### WHAT YOU SHOULD DO
Your answer must be a word-for-word copy of the listing below, minus its pictures.

### PROVIDED DATA
Segment Open

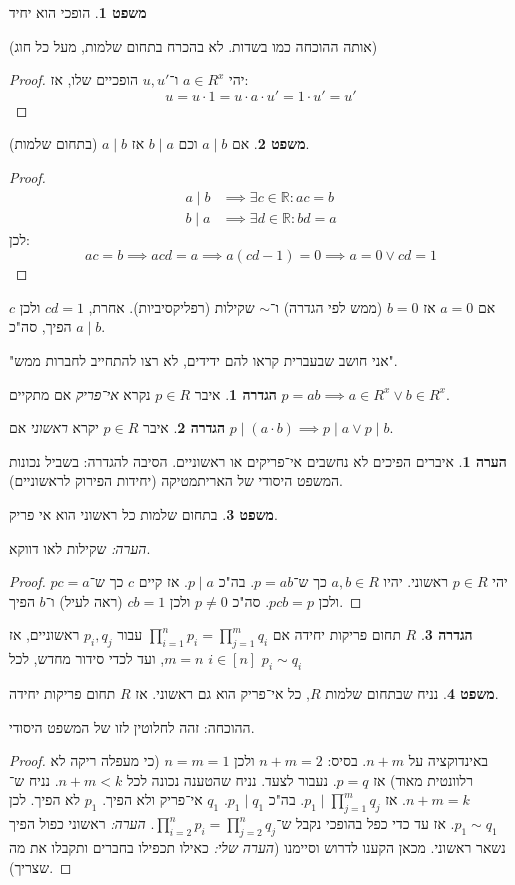 \documentclass[a4paper]{article}
\newcommand\R     {\mathbb{R}}
\newcommand\co        {\colon}
\theoremstyle{definition}
\newtheorem{Theorem}{משפט}
\newtheorem{definition}{הגדרה}
\newtheorem{Remark}{הערה}
\newcommand\theo  [1] {\begin{Theorem}#1\end{Theorem}}
\newcommand\defi  [1] {\begin{definition}#1\end{definition}}
\newcommand\rmark [1] {\begin{Remark}#1\end{Remark}}
\begin{document}
	
	\theo{הופכי הוא יחיד} (אותה ההוכחה כמו בשדות. לא בהכרח בתחום שלמות, מעל כל חוג)\begin{proof}
		יהי $a \in R^x$ ו־$u, u'$ הופכיים שלו, אז:
		\[ u = u \cdot 1 = u \cdot a \cdot u' = 1 \cdot u' = u' \]
	\end{proof}
	\theo{אם $a \mid b$ וכם $b \mid a$ אז $a \mid b$ (בתחום שלמות). }\begin{proof}
		\begin{align*}
			a \mid b &\implies \exists c \in \R \co ac = b \\
			b \mid a &\implies \exists d \in \R\co bd = a
		\end{align*}
		לכן: 
		\[ ac = b \implies acd = a \implies a(cd - 1) = 0 \implies a = 0 \lor cd = 1 \]
	\end{proof}
	אם $a = 0$ אז $b = 0$ (ממש לפי הגדרה) ו־$\sim$ שקילות (רפליקסיביות). אחרת, $cd = 1$ ולכן $c$ הפיך, סה"כ $a \mid b$. 
	
	"אני חושב שבעברית קראו להם ידידים, לא רצו להתחייב לחברות ממש". 
	
	
	\defi{איבר $p \in R$ נקרא \textit{אי־פריק} אם מתקיים $p = ab \implies a \in R^x \lor b \in R^x$. }
	
	\defi{איבר $p \in R$ יקרא \textit{ראשוני} אם $p \mid (a \cdot b) \implies p \mid a \lor p \mid b$. }
	\rmark{איברים הפיכים לא נחשבים אי־פריקים או ראשוניים. הסיבה להגדרה: בשביל נכונות המשפט היסודי של האריתמטיקה (יחידות הפירוק לראשוניים). }
	
	\theo{בתחום שלמות כל ראשוני הוא אי פריק. }
	\textit{הערה: }שקילות לאו דווקא. 
	\begin{proof}
		יהי $p \in R$ ראשוני. יהיו $a, b \in R$ כך ש־$p = ab$. בה"כ $p \mid a$. אז קיים $c$ כך ש־$pc = a$ ולכן $pcb = p$. סה"כ $p \neq 0$ ולכן $cb = 1$ (ראה לעיל) ו־$b$ הפיך. 
	\end{proof}
	\defi{$R$ תחום פריקות יחידה אם $\prod_{i = 1}^{n}p_i = \prod_{j = 1}^{m}q_i$ עבור $p_i, q_j$ ראשוניים, אז $m = n$, ועד לכדי סידור מחדש, לכל $i \in [n]$ $p_i \sim q_i$}
	\theo{נניח שבתחום שלמות $R$, כל אי־פריק הוא גם ראשוני. אז $R$ תחום פריקות יחידה. }
	
	ההוכחה: זהה לחלוטין לזו של המשפט היסודי. \begin{proof}
		באינדוקציה על $n+m$. בסיס: $n + m = 2$ ולכן $n = m = 1$ (כי מעפלה ריקה לא רלוונטית מאוד) אז $p = q$. נעבור לצעד. נניח שהטענה נכונה לכל $n + m < k$. נניח ש־$n + m = k$. אז $p_1 \mid \prod_{j = 1}^{m}q_j$. בה"כ $p_1 \mid q_1$. $q_1$ אי־פריק ולא הפיך. $p_1$ לא הפיך. לכן $p_1 \sim q_1$. אז עד כדי כפל בהופכי נקבל ש־$\prod_{i = 2}^{n} p_i = \prod_{j = 2}^{n} q_j$. \textit{הערה: }ראשוני כפול הפיך נשאר ראשוני. מכאן הקענו לדרוש וסיימנו (\textit{הערה שלי: }כאילו תכפילו בחברים ותקבלו את מה שצריך). 
	\end{proof}
	
\end{document}
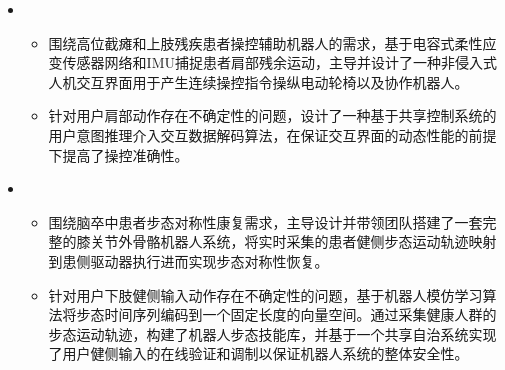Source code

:   \begin{itemize}[leftmargin=*]
    \item {}
    {\small
      \begin{itemize}
        \item 围绕高位截瘫和上肢残疾患者操控辅助机器人的需求，基于电容式柔性应变传感器网络和IMU捕捉患者肩部残余运动，主导并设计了一种非侵入式人机交互界面用于产生连续操控指令操纵电动轮椅以及协作机器人。
        \item 针对用户肩部动作存在不确定性的问题，设计了一种基于共享控制系统的用户意图推理介入交互数据解码算法，在保证交互界面的动态性能的前提下提高了操控准确性。
      \end{itemize}
    }

    \item {}
    {\small
    \begin{itemize}
      \item 围绕脑卒中患者步态对称性康复需求，主导设计并带领团队搭建了一套完整的膝关节外骨骼机器人系统，将实时采集的患者健侧步态运动轨迹映射到患侧驱动器执行进而实现步态对称性恢复。
      \item 针对用户下肢健侧输入动作存在不确定性的问题，基于机器人模仿学习算法将步态时间序列编码到一个固定长度的向量空间。通过采集健康人群的步态运动轨迹，构建了机器人步态技能库，并基于一个共享自治系统实现了用户健侧输入的在线验证和调制以保证机器人系统的整体安全性。
    \end{itemize}
    }


\end{itemize}
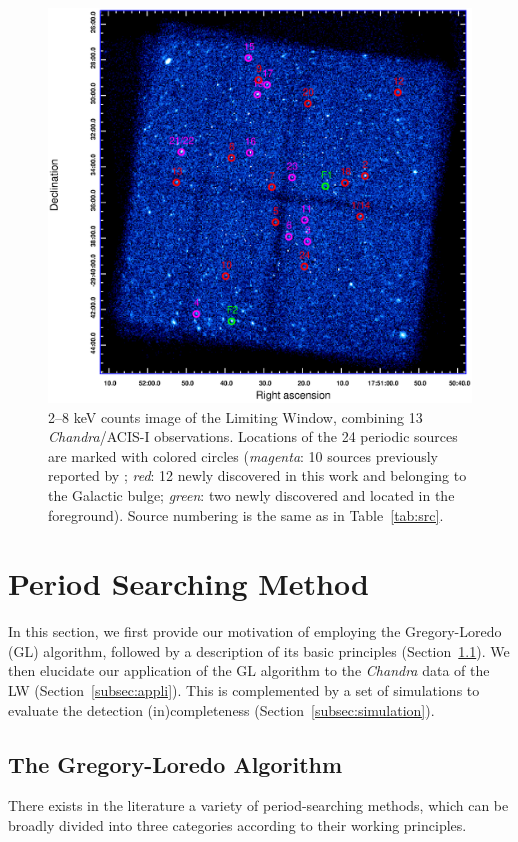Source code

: \documentclass[twoside,twocolumn]{aastex63}
\begin{document}
\begin{figure}[htbp]
\centering
\includegraphics[scale=0.8]{./figure/LW/all_pCVf.eps}
\caption{2--8 keV counts image of the Limiting Window, combining 13 {\it Chandra}/ACIS-I observations. Locations of the 24 periodic sources are marked with colored circles ({\it magenta}: 10 sources previously reported by \cite{2012ApJ...746..165H}; {\it red}: 12 newly discovered in this work and belonging to the Galactic bulge; {\it green}: two newly discovered and located in the foreground). Source numbering is the same as in Table~\ref{tab:src}.}
\label{fig:FoV}
\end{figure}

\section{Period Searching Method}\label{sec:methods}
In this section, we first provide our motivation of employing the Gregory-Loredo (GL) algorithm, followed by a description of its basic principles (Section~\ref{subsec:GL}). We then elucidate our application of the GL algorithm to the {\it Chandra} data of the LW (Section~\ref{subsec:appli}). This is complemented by a set of simulations to evaluate the detection (in)completeness (Section~\ref{subsec:simulation}).  

\subsection{The Gregory-Loredo Algorithm} \label{subsec:GL}
There exists in the literature a variety of period-searching methods, which can be broadly divided into three categories according to their working principles. 
\end{document}
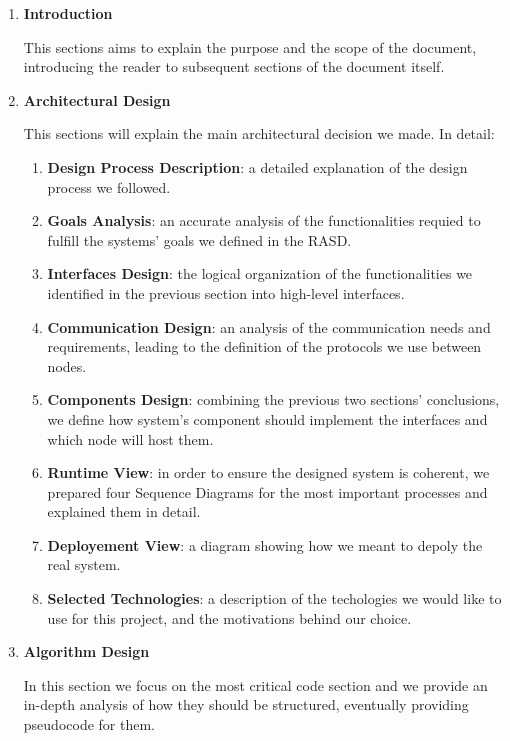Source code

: \documentclass[11pt]{article} %
\begin{document}
\begin{enumerate}
	\item \textbf{Introduction}

	This sections aims to explain the purpose and the scope of the document, introducing the reader to subsequent sections of the document itself.

	\item \textbf{Architectural Design}
	 
	This sections will explain the main architectural decision we made. In detail:

	\begin{enumerate}

		\item \textbf{Design Process Description}: a detailed explanation of the design process we followed.
		\item \textbf{Goals Analysis}: an accurate analysis of the functionalities requied to fulfill the systems' goals we defined in the RASD.
		\item \textbf{Interfaces Design}: the logical organization of the functionalities we identified in the previous section into high-level interfaces.
		\item \textbf{Communication Design}: an analysis of the communication needs and requirements, leading to the definition of the protocols we use between nodes.
		\item \textbf{Components Design}: combining the previous two sections' conclusions, we define how system's component should implement the interfaces and which node will host them.
		\item \textbf{Runtime View}: in order to ensure the designed system is coherent, we prepared four Sequence Diagrams for the most important processes and explained them in detail.
		\item \textbf{Deployement View}: a diagram showing how we meant to depoly the real system.
		\item \textbf{Selected Technologies}: a description of the techologies we would like to use for this project, and the motivations behind our choice.
	
	\end{enumerate}

	\item \textbf{Algorithm Design}

	In this section we focus on the most critical code section and we provide an in-depth analysis of how they should be structured, eventually providing pseudocode for them.
	

\end{enumerate}
\end{document}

Segment Closed

### TASK SOLUTION
 \documentclass[a4paper]{article}
\newcommand\R     {\mathbb{R}}
\newcommand\co        {\colon}
\theoremstyle{definition}
\newtheorem{Theorem}{משפט}
\newtheorem{definition}{הגדרה}
\newtheorem{Remark}{הערה}
\newcommand\theo  [1] {\begin{Theorem}#1\end{Theorem}}
\newcommand\defi  [1] {\begin{definition}#1\end{definition}}
\newcommand\rmark [1] {\begin{Remark}#1\end{Remark}}
\begin{document}
	
	\theo{הופכי הוא יחיד} (אותה ההוכחה כמו בשדות. לא בהכרח בתחום שלמות, מעל כל חוג)\begin{proof}
		יהי $a \in R^x$ ו־$u, u'$ הופכיים שלו, אז:
		\[ u = u \cdot 1 = u \cdot a \cdot u' = 1 \cdot u' = u' \]
	\end{proof}
	\theo{אם $a \mid b$ וכם $b \mid a$ אז $a \mid b$ (בתחום שלמות). }\begin{proof}
		\begin{align*}
			a \mid b &\implies \exists c \in \R \co ac = b \\
			b \mid a &\implies \exists d \in \R\co bd = a
		\end{align*}
		לכן: 
		\[ ac = b \implies acd = a \implies a(cd - 1) = 0 \implies a = 0 \lor cd = 1 \]
	\end{proof}
	אם $a = 0$ אז $b = 0$ (ממש לפי הגדרה) ו־$\sim$ שקילות (רפליקסיביות). אחרת, $cd = 1$ ולכן $c$ הפיך, סה"כ $a \mid b$. 
	
	"אני חושב שבעברית קראו להם ידידים, לא רצו להתחייב לחברות ממש". 
	
	
	\defi{איבר $p \in R$ נקרא \textit{אי־פריק} אם מתקיים $p = ab \implies a \in R^x \lor b \in R^x$. }
	
	\defi{איבר $p \in R$ יקרא \textit{ראשוני} אם $p \mid (a \cdot b) \implies p \mid a \lor p \mid b$. }
	\rmark{איברים הפיכים לא נחשבים אי־פריקים או ראשוניים. הסיבה להגדרה: בשביל נכונות המשפט היסודי של האריתמטיקה (יחידות הפירוק לראשוניים). }
	
	\theo{בתחום שלמות כל ראשוני הוא אי פריק. }
	\textit{הערה: }שקילות לאו דווקא. 
	\begin{proof}
		יהי $p \in R$ ראשוני. יהיו $a, b \in R$ כך ש־$p = ab$. בה"כ $p \mid a$. אז קיים $c$ כך ש־$pc = a$ ולכן $pcb = p$. סה"כ $p \neq 0$ ולכן $cb = 1$ (ראה לעיל) ו־$b$ הפיך. 
	\end{proof}
	\defi{$R$ תחום פריקות יחידה אם $\prod_{i = 1}^{n}p_i = \prod_{j = 1}^{m}q_i$ עבור $p_i, q_j$ ראשוניים, אז $m = n$, ועד לכדי סידור מחדש, לכל $i \in [n]$ $p_i \sim q_i$}
	\theo{נניח שבתחום שלמות $R$, כל אי־פריק הוא גם ראשוני. אז $R$ תחום פריקות יחידה. }
	
	ההוכחה: זהה לחלוטין לזו של המשפט היסודי. \begin{proof}
		באינדוקציה על $n+m$. בסיס: $n + m = 2$ ולכן $n = m = 1$ (כי מעפלה ריקה לא רלוונטית מאוד) אז $p = q$. נעבור לצעד. נניח שהטענה נכונה לכל $n + m < k$. נניח ש־$n + m = k$. אז $p_1 \mid \prod_{j = 1}^{m}q_j$. בה"כ $p_1 \mid q_1$. $q_1$ אי־פריק ולא הפיך. $p_1$ לא הפיך. לכן $p_1 \sim q_1$. אז עד כדי כפל בהופכי נקבל ש־$\prod_{i = 2}^{n} p_i = \prod_{j = 2}^{n} q_j$. \textit{הערה: }ראשוני כפול הפיך נשאר ראשוני. מכאן הקענו לדרוש וסיימנו (\textit{הערה שלי: }כאילו תכפילו בחברים ותקבלו את מה שצריך). 
	\end{proof}
	
\end{document}
Source code

:   \begin{itemize}[leftmargin=*]
    \item {}
    {\small
      \begin{itemize}
        \item 围绕高位截瘫和上肢残疾患者操控辅助机器人的需求，基于电容式柔性应变传感器网络和IMU捕捉患者肩部残余运动，主导并设计了一种非侵入式人机交互界面用于产生连续操控指令操纵电动轮椅以及协作机器人。
        \item 针对用户肩部动作存在不确定性的问题，设计了一种基于共享控制系统的用户意图推理介入交互数据解码算法，在保证交互界面的动态性能的前提下提高了操控准确性。
      \end{itemize}
    }

    \item {}
    {\small
    \begin{itemize}
      \item 围绕脑卒中患者步态对称性康复需求，主导设计并带领团队搭建了一套完整的膝关节外骨骼机器人系统，将实时采集的患者健侧步态运动轨迹映射到患侧驱动器执行进而实现步态对称性恢复。
      \item 针对用户下肢健侧输入动作存在不确定性的问题，基于机器人模仿学习算法将步态时间序列编码到一个固定长度的向量空间。通过采集健康人群的步态运动轨迹，构建了机器人步态技能库，并基于一个共享自治系统实现了用户健侧输入的在线验证和调制以保证机器人系统的整体安全性。
    \end{itemize}
    }


\end{itemize}
Source code

: \documentclass[twoside,twocolumn]{aastex63}
\begin{document}
\begin{figure}[htbp]
\centering
\includegraphics[scale=0.8]{./figure/LW/all_pCVf.eps}
\caption{2--8 keV counts image of the Limiting Window, combining 13 {\it Chandra}/ACIS-I observations. Locations of the 24 periodic sources are marked with colored circles ({\it magenta}: 10 sources previously reported by \cite{2012ApJ...746..165H}; {\it red}: 12 newly discovered in this work and belonging to the Galactic bulge; {\it green}: two newly discovered and located in the foreground). Source numbering is the same as in Table~\ref{tab:src}.}
\label{fig:FoV}
\end{figure}

\section{Period Searching Method}\label{sec:methods}
In this section, we first provide our motivation of employing the Gregory-Loredo (GL) algorithm, followed by a description of its basic principles (Section~\ref{subsec:GL}). We then elucidate our application of the GL algorithm to the {\it Chandra} data of the LW (Section~\ref{subsec:appli}). This is complemented by a set of simulations to evaluate the detection (in)completeness (Section~\ref{subsec:simulation}).  

\subsection{The Gregory-Loredo Algorithm} \label{subsec:GL}
There exists in the literature a variety of period-searching methods, which can be broadly divided into three categories according to their working principles. 
\end{document}
Source code

: \documentclass[11pt]{article} %
\begin{document}
\begin{enumerate}
	\item \textbf{Introduction}

	This sections aims to explain the purpose and the scope of the document, introducing the reader to subsequent sections of the document itself.

	\item \textbf{Architectural Design}
	 
	This sections will explain the main architectural decision we made. In detail:

	\begin{enumerate}

		\item \textbf{Design Process Description}: a detailed explanation of the design process we followed.
		\item \textbf{Goals Analysis}: an accurate analysis of the functionalities requied to fulfill the systems' goals we defined in the RASD.
		\item \textbf{Interfaces Design}: the logical organization of the functionalities we identified in the previous section into high-level interfaces.
		\item \textbf{Communication Design}: an analysis of the communication needs and requirements, leading to the definition of the protocols we use between nodes.
		\item \textbf{Components Design}: combining the previous two sections' conclusions, we define how system's component should implement the interfaces and which node will host them.
		\item \textbf{Runtime View}: in order to ensure the designed system is coherent, we prepared four Sequence Diagrams for the most important processes and explained them in detail.
		\item \textbf{Deployement View}: a diagram showing how we meant to depoly the real system.
		\item \textbf{Selected Technologies}: a description of the techologies we would like to use for this project, and the motivations behind our choice.
	
	\end{enumerate}

	\item \textbf{Algorithm Design}

	In this section we focus on the most critical code section and we provide an in-depth analysis of how they should be structured, eventually providing pseudocode for them.
	

\end{enumerate}
\end{document}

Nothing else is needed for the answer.